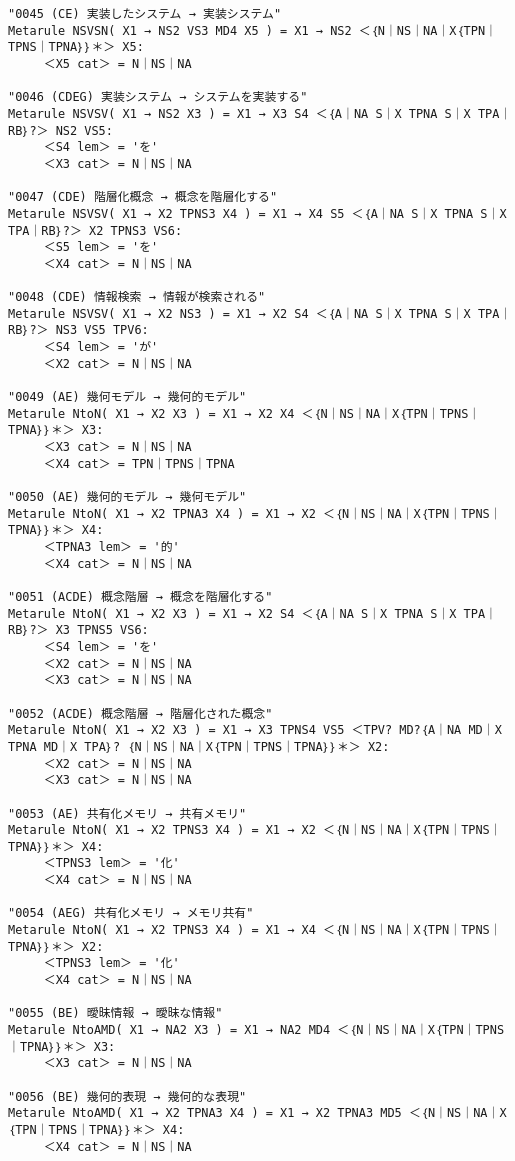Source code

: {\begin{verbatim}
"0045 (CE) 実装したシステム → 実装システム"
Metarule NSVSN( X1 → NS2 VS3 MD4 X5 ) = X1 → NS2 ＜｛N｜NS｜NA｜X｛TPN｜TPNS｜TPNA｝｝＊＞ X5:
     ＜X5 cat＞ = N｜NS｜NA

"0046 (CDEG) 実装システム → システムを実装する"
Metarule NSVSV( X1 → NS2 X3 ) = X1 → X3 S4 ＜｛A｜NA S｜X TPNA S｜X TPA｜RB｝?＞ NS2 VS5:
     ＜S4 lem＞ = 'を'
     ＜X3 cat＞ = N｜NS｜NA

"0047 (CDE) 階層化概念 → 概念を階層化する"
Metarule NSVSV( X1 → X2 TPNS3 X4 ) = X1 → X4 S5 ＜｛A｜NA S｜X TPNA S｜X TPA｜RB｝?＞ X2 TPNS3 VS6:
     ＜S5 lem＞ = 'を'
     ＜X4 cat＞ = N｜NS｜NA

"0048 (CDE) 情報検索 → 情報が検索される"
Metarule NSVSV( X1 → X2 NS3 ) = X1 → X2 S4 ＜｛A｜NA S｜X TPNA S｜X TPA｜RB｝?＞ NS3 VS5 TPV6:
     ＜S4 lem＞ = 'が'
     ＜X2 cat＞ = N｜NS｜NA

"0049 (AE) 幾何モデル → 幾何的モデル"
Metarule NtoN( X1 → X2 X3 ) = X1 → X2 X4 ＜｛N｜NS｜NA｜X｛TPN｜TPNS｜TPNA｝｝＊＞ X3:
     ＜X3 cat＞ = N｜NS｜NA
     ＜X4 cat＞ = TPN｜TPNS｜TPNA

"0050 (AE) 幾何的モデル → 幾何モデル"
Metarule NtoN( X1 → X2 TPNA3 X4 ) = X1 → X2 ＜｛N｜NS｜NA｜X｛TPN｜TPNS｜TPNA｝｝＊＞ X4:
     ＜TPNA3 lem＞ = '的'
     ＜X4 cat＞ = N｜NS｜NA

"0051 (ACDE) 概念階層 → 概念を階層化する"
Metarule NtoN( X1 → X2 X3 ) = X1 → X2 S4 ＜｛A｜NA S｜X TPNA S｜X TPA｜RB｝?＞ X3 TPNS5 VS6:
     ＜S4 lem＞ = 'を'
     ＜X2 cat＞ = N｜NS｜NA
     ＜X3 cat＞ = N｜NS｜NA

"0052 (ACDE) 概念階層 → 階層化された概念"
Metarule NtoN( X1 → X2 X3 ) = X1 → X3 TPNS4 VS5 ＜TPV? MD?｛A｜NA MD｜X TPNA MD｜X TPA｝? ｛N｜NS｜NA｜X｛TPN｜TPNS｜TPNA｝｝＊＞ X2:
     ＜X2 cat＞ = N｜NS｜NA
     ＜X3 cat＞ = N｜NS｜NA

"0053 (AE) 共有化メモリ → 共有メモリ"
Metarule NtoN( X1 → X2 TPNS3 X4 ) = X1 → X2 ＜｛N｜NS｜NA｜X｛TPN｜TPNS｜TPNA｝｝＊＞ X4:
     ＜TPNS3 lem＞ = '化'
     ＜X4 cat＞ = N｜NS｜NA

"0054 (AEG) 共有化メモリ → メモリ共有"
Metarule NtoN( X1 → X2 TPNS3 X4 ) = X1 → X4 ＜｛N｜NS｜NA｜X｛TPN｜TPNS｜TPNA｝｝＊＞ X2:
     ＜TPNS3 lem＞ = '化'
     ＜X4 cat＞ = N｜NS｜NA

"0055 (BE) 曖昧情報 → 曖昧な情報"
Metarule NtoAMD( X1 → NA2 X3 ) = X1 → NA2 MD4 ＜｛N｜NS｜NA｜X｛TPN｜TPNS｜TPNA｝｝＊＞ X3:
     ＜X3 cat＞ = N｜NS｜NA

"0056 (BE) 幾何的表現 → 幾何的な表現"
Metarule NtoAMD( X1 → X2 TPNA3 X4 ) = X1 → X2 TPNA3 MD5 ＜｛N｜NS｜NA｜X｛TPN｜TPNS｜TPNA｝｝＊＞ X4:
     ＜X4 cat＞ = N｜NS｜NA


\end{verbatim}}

| What to do |
Retype each entry above character for character; pictures stay out.

| Problem solution |
Source code

: {\begin{verbatim}
"0045 (CE) 実装したシステム → 実装システム"
Metarule NSVSN( X1 → NS2 VS3 MD4 X5 ) = X1 → NS2 ＜｛N｜NS｜NA｜X｛TPN｜TPNS｜TPNA｝｝＊＞ X5:
     ＜X5 cat＞ = N｜NS｜NA

"0046 (CDEG) 実装システム → システムを実装する"
Metarule NSVSV( X1 → NS2 X3 ) = X1 → X3 S4 ＜｛A｜NA S｜X TPNA S｜X TPA｜RB｝?＞ NS2 VS5:
     ＜S4 lem＞ = 'を'
     ＜X3 cat＞ = N｜NS｜NA

"0047 (CDE) 階層化概念 → 概念を階層化する"
Metarule NSVSV( X1 → X2 TPNS3 X4 ) = X1 → X4 S5 ＜｛A｜NA S｜X TPNA S｜X TPA｜RB｝?＞ X2 TPNS3 VS6:
     ＜S5 lem＞ = 'を'
     ＜X4 cat＞ = N｜NS｜NA

"0048 (CDE) 情報検索 → 情報が検索される"
Metarule NSVSV( X1 → X2 NS3 ) = X1 → X2 S4 ＜｛A｜NA S｜X TPNA S｜X TPA｜RB｝?＞ NS3 VS5 TPV6:
     ＜S4 lem＞ = 'が'
     ＜X2 cat＞ = N｜NS｜NA

"0049 (AE) 幾何モデル → 幾何的モデル"
Metarule NtoN( X1 → X2 X3 ) = X1 → X2 X4 ＜｛N｜NS｜NA｜X｛TPN｜TPNS｜TPNA｝｝＊＞ X3:
     ＜X3 cat＞ = N｜NS｜NA
     ＜X4 cat＞ = TPN｜TPNS｜TPNA

"0050 (AE) 幾何的モデル → 幾何モデル"
Metarule NtoN( X1 → X2 TPNA3 X4 ) = X1 → X2 ＜｛N｜NS｜NA｜X｛TPN｜TPNS｜TPNA｝｝＊＞ X4:
     ＜TPNA3 lem＞ = '的'
     ＜X4 cat＞ = N｜NS｜NA

"0051 (ACDE) 概念階層 → 概念を階層化する"
Metarule NtoN( X1 → X2 X3 ) = X1 → X2 S4 ＜｛A｜NA S｜X TPNA S｜X TPA｜RB｝?＞ X3 TPNS5 VS6:
     ＜S4 lem＞ = 'を'
     ＜X2 cat＞ = N｜NS｜NA
     ＜X3 cat＞ = N｜NS｜NA

"0052 (ACDE) 概念階層 → 階層化された概念"
Metarule NtoN( X1 → X2 X3 ) = X1 → X3 TPNS4 VS5 ＜TPV? MD?｛A｜NA MD｜X TPNA MD｜X TPA｝? ｛N｜NS｜NA｜X｛TPN｜TPNS｜TPNA｝｝＊＞ X2:
     ＜X2 cat＞ = N｜NS｜NA
     ＜X3 cat＞ = N｜NS｜NA

"0053 (AE) 共有化メモリ → 共有メモリ"
Metarule NtoN( X1 → X2 TPNS3 X4 ) = X1 → X2 ＜｛N｜NS｜NA｜X｛TPN｜TPNS｜TPNA｝｝＊＞ X4:
     ＜TPNS3 lem＞ = '化'
     ＜X4 cat＞ = N｜NS｜NA

"0054 (AEG) 共有化メモリ → メモリ共有"
Metarule NtoN( X1 → X2 TPNS3 X4 ) = X1 → X4 ＜｛N｜NS｜NA｜X｛TPN｜TPNS｜TPNA｝｝＊＞ X2:
     ＜TPNS3 lem＞ = '化'
     ＜X4 cat＞ = N｜NS｜NA

"0055 (BE) 曖昧情報 → 曖昧な情報"
Metarule NtoAMD( X1 → NA2 X3 ) = X1 → NA2 MD4 ＜｛N｜NS｜NA｜X｛TPN｜TPNS｜TPNA｝｝＊＞ X3:
     ＜X3 cat＞ = N｜NS｜NA

"0056 (BE) 幾何的表現 → 幾何的な表現"
Metarule NtoAMD( X1 → X2 TPNA3 X4 ) = X1 → X2 TPNA3 MD5 ＜｛N｜NS｜NA｜X｛TPN｜TPNS｜TPNA｝｝＊＞ X4:
     ＜X4 cat＞ = N｜NS｜NA


\end{verbatim}}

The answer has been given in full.